What you have to do
Your reply should consist solely of the number of lines in the data that contain "logics".

Source texts of formatted documents:
======

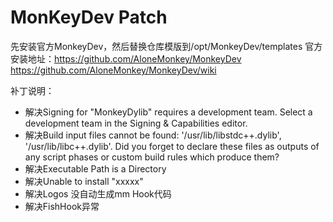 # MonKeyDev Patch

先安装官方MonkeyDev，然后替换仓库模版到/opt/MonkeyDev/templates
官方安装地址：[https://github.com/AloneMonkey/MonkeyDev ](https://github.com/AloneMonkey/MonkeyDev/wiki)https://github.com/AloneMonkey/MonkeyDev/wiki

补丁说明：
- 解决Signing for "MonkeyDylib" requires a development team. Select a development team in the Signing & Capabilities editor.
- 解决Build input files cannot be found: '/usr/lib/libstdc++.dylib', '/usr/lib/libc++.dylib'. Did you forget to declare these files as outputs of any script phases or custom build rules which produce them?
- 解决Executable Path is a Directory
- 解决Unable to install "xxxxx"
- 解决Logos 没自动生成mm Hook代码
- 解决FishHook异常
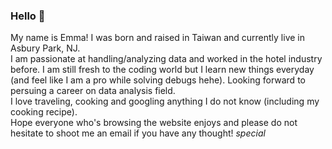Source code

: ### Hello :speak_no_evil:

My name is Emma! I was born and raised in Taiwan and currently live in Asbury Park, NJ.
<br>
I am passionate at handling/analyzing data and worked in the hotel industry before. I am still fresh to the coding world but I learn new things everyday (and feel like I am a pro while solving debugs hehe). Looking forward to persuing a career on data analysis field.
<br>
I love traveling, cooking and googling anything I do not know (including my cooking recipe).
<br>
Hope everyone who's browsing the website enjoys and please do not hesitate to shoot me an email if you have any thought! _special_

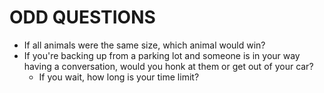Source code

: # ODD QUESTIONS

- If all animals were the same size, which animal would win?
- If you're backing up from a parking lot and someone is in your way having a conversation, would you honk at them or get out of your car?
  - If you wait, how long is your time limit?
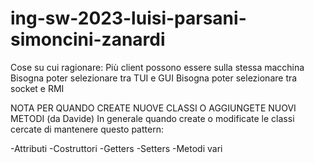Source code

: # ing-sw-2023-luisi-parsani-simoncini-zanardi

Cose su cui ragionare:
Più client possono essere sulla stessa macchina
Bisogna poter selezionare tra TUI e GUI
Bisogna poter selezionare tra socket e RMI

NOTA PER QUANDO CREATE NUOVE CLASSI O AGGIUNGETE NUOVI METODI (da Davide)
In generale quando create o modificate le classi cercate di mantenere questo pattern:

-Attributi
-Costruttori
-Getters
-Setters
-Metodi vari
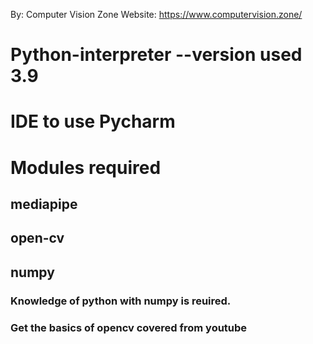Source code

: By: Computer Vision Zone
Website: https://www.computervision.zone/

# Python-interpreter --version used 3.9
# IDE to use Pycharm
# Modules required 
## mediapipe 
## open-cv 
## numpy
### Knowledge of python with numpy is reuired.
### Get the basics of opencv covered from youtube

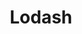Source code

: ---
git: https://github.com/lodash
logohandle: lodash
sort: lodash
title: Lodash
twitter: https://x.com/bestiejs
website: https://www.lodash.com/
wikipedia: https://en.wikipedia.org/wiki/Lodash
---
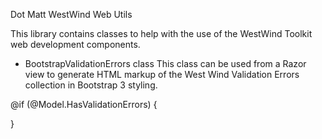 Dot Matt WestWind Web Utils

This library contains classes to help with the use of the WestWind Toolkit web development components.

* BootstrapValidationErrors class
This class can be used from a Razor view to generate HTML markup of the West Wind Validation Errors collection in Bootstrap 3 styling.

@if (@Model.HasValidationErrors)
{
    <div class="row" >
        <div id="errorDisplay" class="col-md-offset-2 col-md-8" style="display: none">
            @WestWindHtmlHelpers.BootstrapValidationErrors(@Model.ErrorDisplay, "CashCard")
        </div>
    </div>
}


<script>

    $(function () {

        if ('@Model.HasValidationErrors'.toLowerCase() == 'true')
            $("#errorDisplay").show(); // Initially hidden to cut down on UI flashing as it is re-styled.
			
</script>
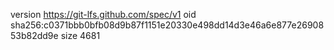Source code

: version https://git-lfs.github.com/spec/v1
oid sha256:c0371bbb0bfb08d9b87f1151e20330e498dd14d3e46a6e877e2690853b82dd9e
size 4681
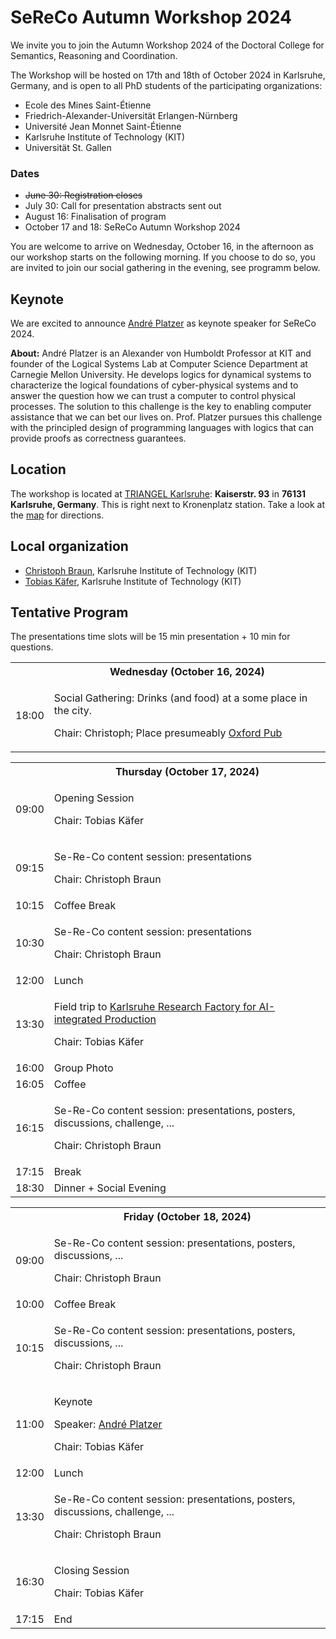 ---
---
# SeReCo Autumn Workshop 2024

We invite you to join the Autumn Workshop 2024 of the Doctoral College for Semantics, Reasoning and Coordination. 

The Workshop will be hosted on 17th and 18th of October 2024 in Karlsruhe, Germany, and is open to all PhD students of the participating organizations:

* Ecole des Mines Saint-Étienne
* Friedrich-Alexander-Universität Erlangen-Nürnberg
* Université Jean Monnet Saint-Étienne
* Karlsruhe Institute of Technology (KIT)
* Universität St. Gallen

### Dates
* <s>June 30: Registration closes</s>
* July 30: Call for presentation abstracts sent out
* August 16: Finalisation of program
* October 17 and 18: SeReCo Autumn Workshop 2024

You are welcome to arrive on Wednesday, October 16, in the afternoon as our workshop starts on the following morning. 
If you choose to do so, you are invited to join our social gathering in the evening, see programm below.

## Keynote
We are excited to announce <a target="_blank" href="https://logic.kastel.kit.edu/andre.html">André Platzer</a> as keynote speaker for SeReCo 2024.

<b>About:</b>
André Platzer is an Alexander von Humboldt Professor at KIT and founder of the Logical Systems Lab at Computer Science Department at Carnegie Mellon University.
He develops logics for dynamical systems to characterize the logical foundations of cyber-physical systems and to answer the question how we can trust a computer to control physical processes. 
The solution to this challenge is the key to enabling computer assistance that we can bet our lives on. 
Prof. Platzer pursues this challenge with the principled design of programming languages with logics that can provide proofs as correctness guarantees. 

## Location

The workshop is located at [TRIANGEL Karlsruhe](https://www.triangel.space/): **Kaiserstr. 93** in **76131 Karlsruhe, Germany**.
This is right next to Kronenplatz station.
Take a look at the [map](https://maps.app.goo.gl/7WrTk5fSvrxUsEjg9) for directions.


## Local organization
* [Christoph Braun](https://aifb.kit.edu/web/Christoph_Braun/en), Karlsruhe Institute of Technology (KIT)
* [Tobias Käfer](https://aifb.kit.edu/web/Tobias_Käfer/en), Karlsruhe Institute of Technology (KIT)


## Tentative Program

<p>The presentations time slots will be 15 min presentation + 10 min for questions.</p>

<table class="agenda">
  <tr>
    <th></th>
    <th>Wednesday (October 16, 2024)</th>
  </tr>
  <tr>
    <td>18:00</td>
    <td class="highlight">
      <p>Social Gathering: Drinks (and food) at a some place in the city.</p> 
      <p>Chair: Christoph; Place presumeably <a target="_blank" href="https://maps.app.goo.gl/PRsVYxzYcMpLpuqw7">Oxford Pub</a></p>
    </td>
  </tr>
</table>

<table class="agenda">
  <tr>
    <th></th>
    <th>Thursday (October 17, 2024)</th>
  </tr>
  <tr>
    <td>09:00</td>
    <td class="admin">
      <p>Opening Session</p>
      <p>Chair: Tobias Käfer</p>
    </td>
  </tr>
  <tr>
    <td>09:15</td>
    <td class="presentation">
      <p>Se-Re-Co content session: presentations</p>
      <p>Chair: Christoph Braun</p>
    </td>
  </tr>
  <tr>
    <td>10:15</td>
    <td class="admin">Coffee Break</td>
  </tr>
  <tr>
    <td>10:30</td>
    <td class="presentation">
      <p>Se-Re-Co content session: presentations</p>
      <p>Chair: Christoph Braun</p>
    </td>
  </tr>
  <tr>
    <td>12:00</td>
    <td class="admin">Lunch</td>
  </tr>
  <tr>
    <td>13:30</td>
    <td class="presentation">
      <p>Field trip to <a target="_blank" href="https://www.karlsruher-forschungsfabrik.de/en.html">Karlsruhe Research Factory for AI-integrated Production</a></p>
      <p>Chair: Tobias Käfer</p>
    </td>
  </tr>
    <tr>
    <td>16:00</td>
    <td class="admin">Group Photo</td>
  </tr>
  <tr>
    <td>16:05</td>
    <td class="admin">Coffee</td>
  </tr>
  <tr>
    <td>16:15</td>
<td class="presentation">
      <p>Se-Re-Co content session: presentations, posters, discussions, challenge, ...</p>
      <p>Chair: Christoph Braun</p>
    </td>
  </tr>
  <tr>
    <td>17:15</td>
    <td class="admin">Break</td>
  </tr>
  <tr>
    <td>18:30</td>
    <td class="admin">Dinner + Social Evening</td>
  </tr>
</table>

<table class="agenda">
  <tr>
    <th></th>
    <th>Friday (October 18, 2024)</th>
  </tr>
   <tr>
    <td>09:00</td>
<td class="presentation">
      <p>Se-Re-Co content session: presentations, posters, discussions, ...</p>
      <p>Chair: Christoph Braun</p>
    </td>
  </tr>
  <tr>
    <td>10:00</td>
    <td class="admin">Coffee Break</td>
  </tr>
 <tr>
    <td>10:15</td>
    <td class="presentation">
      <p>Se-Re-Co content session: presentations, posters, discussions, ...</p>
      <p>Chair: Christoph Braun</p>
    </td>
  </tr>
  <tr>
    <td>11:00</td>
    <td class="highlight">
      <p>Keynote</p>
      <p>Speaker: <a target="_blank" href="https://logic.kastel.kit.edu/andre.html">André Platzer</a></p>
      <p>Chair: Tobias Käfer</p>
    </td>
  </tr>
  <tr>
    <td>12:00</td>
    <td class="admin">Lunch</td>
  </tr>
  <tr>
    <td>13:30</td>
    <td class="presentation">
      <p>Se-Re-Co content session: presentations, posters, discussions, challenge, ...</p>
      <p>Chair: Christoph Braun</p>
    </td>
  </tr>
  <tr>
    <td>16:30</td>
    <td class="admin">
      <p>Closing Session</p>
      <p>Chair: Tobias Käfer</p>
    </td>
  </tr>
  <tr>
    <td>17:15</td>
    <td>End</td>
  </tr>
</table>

======

Response to the exercise
2